[Source records]

_ _ _ _

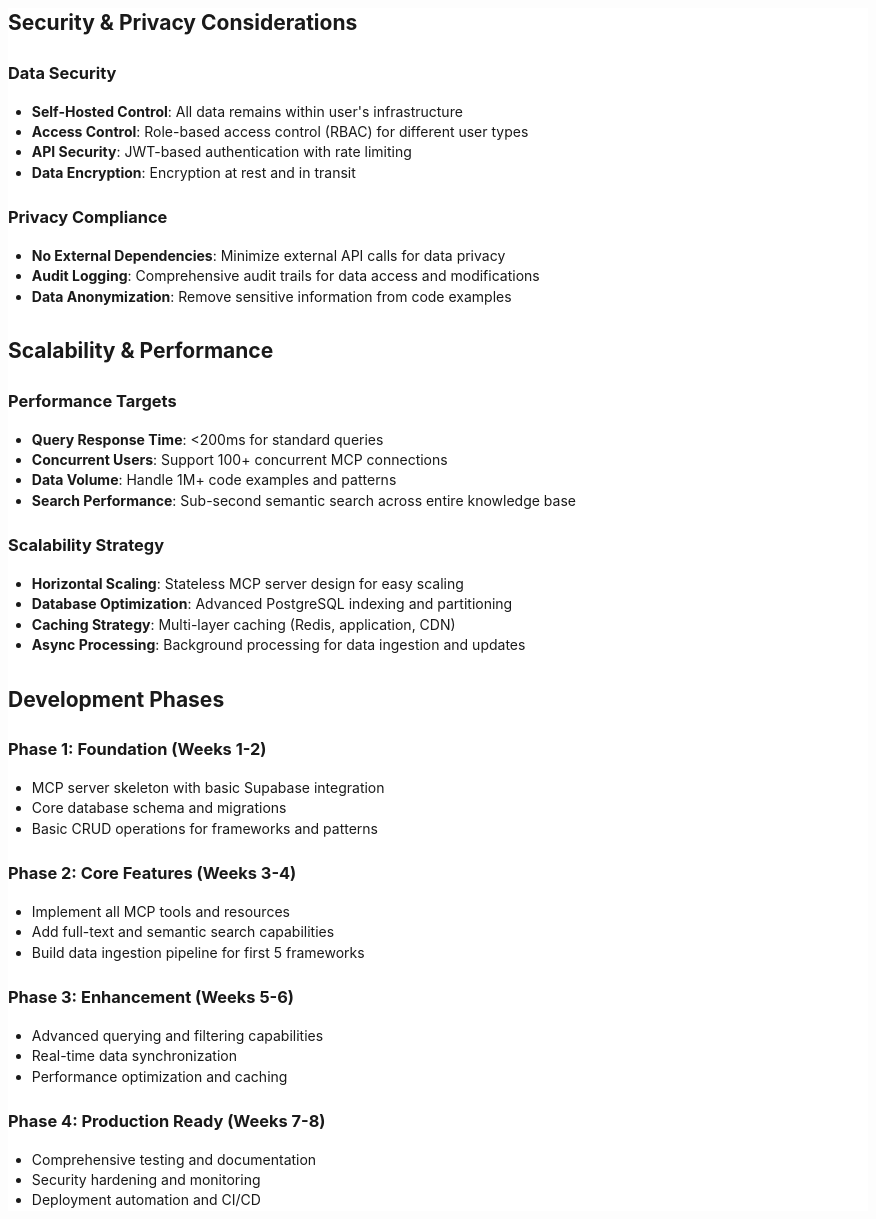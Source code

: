 ## Security & Privacy Considerations

### Data Security
- **Self-Hosted Control**: All data remains within user's infrastructure
- **Access Control**: Role-based access control (RBAC) for different user types
- **API Security**: JWT-based authentication with rate limiting
- **Data Encryption**: Encryption at rest and in transit

### Privacy Compliance
- **No External Dependencies**: Minimize external API calls for data privacy
- **Audit Logging**: Comprehensive audit trails for data access and modifications
- **Data Anonymization**: Remove sensitive information from code examples

## Scalability & Performance

### Performance Targets
- **Query Response Time**: <200ms for standard queries
- **Concurrent Users**: Support 100+ concurrent MCP connections
- **Data Volume**: Handle 1M+ code examples and patterns
- **Search Performance**: Sub-second semantic search across entire knowledge base

### Scalability Strategy
- **Horizontal Scaling**: Stateless MCP server design for easy scaling
- **Database Optimization**: Advanced PostgreSQL indexing and partitioning
- **Caching Strategy**: Multi-layer caching (Redis, application, CDN)
- **Async Processing**: Background processing for data ingestion and updates

## Development Phases

### Phase 1: Foundation (Weeks 1-2)
- MCP server skeleton with basic Supabase integration
- Core database schema and migrations
- Basic CRUD operations for frameworks and patterns

### Phase 2: Core Features (Weeks 3-4)
- Implement all MCP tools and resources
- Add full-text and semantic search capabilities
- Build data ingestion pipeline for first 5 frameworks

### Phase 3: Enhancement (Weeks 5-6)
- Advanced querying and filtering capabilities
- Real-time data synchronization
- Performance optimization and caching

### Phase 4: Production Ready (Weeks 7-8)
- Comprehensive testing and documentation
- Security hardening and monitoring
- Deployment automation and CI/CD
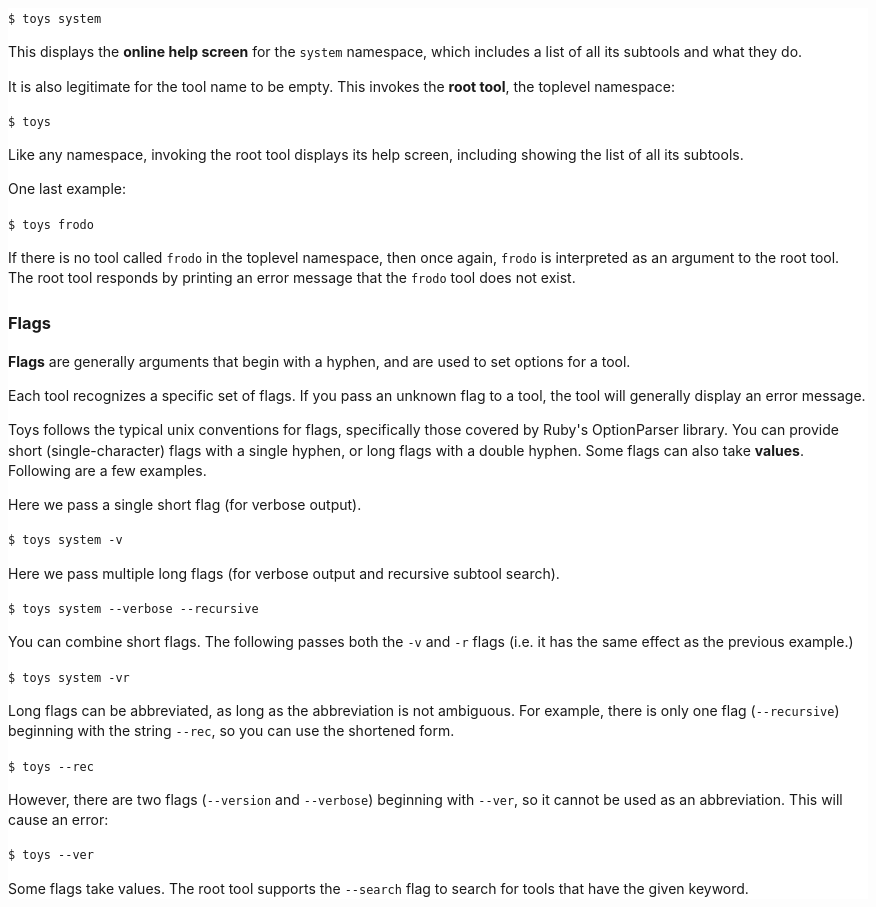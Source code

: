     $ toys system

This displays the **online help screen** for the `system` namespace, which
includes a list of all its subtools and what they do.

It is also legitimate for the tool name to be empty. This invokes the **root
tool**, the toplevel namespace:

    $ toys

Like any namespace, invoking the root tool displays its help screen, including
showing the list of all its subtools.

One last example:

    $ toys frodo

If there is no tool called `frodo` in the toplevel namespace, then once again,
`frodo` is interpreted as an argument to the root tool. The root tool responds
by printing an error message that the `frodo` tool does not exist.

### Flags

**Flags** are generally arguments that begin with a hyphen, and are used to set
options for a tool.

Each tool recognizes a specific set of flags. If you pass an unknown flag to a
tool, the tool will generally display an error message.

Toys follows the typical unix conventions for flags, specifically those covered
by Ruby's OptionParser library. You can provide short (single-character) flags
with a single hyphen, or long flags with a double hyphen. Some flags can also
take **values**. Following are a few examples.

Here we pass a single short flag (for verbose output).

    $ toys system -v

Here we pass multiple long flags (for verbose output and recursive subtool
search).

    $ toys system --verbose --recursive

You can combine short flags. The following passes both the `-v` and `-r` flags
(i.e. it has the same effect as the previous example.)

    $ toys system -vr

Long flags can be abbreviated, as long as the abbreviation is not ambiguous.
For example, there is only one flag (`--recursive`) beginning with the string
`--rec`, so you can use the shortened form.

    $ toys --rec

However, there are two flags (`--version` and `--verbose`) beginning with
`--ver`, so it cannot be used as an abbreviation. This will cause an error:

    $ toys --ver

Some flags take values. The root tool supports the `--search` flag to search
for tools that have the given keyword.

_ _ _ _

**Exercise directions**:
Restate the records above in full, word for word. Keep pictures out.

**Solution**:
Source code

: ## Security & Privacy Considerations

### Data Security
- **Self-Hosted Control**: All data remains within user's infrastructure
- **Access Control**: Role-based access control (RBAC) for different user types
- **API Security**: JWT-based authentication with rate limiting
- **Data Encryption**: Encryption at rest and in transit

### Privacy Compliance
- **No External Dependencies**: Minimize external API calls for data privacy
- **Audit Logging**: Comprehensive audit trails for data access and modifications
- **Data Anonymization**: Remove sensitive information from code examples

## Scalability & Performance

### Performance Targets
- **Query Response Time**: <200ms for standard queries
- **Concurrent Users**: Support 100+ concurrent MCP connections
- **Data Volume**: Handle 1M+ code examples and patterns
- **Search Performance**: Sub-second semantic search across entire knowledge base

### Scalability Strategy
- **Horizontal Scaling**: Stateless MCP server design for easy scaling
- **Database Optimization**: Advanced PostgreSQL indexing and partitioning
- **Caching Strategy**: Multi-layer caching (Redis, application, CDN)
- **Async Processing**: Background processing for data ingestion and updates

## Development Phases

### Phase 1: Foundation (Weeks 1-2)
- MCP server skeleton with basic Supabase integration
- Core database schema and migrations
- Basic CRUD operations for frameworks and patterns

### Phase 2: Core Features (Weeks 3-4)
- Implement all MCP tools and resources
- Add full-text and semantic search capabilities
- Build data ingestion pipeline for first 5 frameworks

### Phase 3: Enhancement (Weeks 5-6)
- Advanced querying and filtering capabilities
- Real-time data synchronization
- Performance optimization and caching

### Phase 4: Production Ready (Weeks 7-8)
- Comprehensive testing and documentation
- Security hardening and monitoring
- Deployment automation and CI/CD
Source code

:     $ toys system

This displays the **online help screen** for the `system` namespace, which
includes a list of all its subtools and what they do.

It is also legitimate for the tool name to be empty. This invokes the **root
tool**, the toplevel namespace:

    $ toys

Like any namespace, invoking the root tool displays its help screen, including
showing the list of all its subtools.

One last example:

    $ toys frodo

If there is no tool called `frodo` in the toplevel namespace, then once again,
`frodo` is interpreted as an argument to the root tool. The root tool responds
by printing an error message that the `frodo` tool does not exist.

### Flags

**Flags** are generally arguments that begin with a hyphen, and are used to set
options for a tool.

Each tool recognizes a specific set of flags. If you pass an unknown flag to a
tool, the tool will generally display an error message.

Toys follows the typical unix conventions for flags, specifically those covered
by Ruby's OptionParser library. You can provide short (single-character) flags
with a single hyphen, or long flags with a double hyphen. Some flags can also
take **values**. Following are a few examples.

Here we pass a single short flag (for verbose output).

    $ toys system -v

Here we pass multiple long flags (for verbose output and recursive subtool
search).

    $ toys system --verbose --recursive

You can combine short flags. The following passes both the `-v` and `-r` flags
(i.e. it has the same effect as the previous example.)

    $ toys system -vr

Long flags can be abbreviated, as long as the abbreviation is not ambiguous.
For example, there is only one flag (`--recursive`) beginning with the string
`--rec`, so you can use the shortened form.

    $ toys --rec

However, there are two flags (`--version` and `--verbose`) beginning with
`--ver`, so it cannot be used as an abbreviation. This will cause an error:

    $ toys --ver

Some flags take values. The root tool supports the `--search` flag to search
for tools that have the given keyword.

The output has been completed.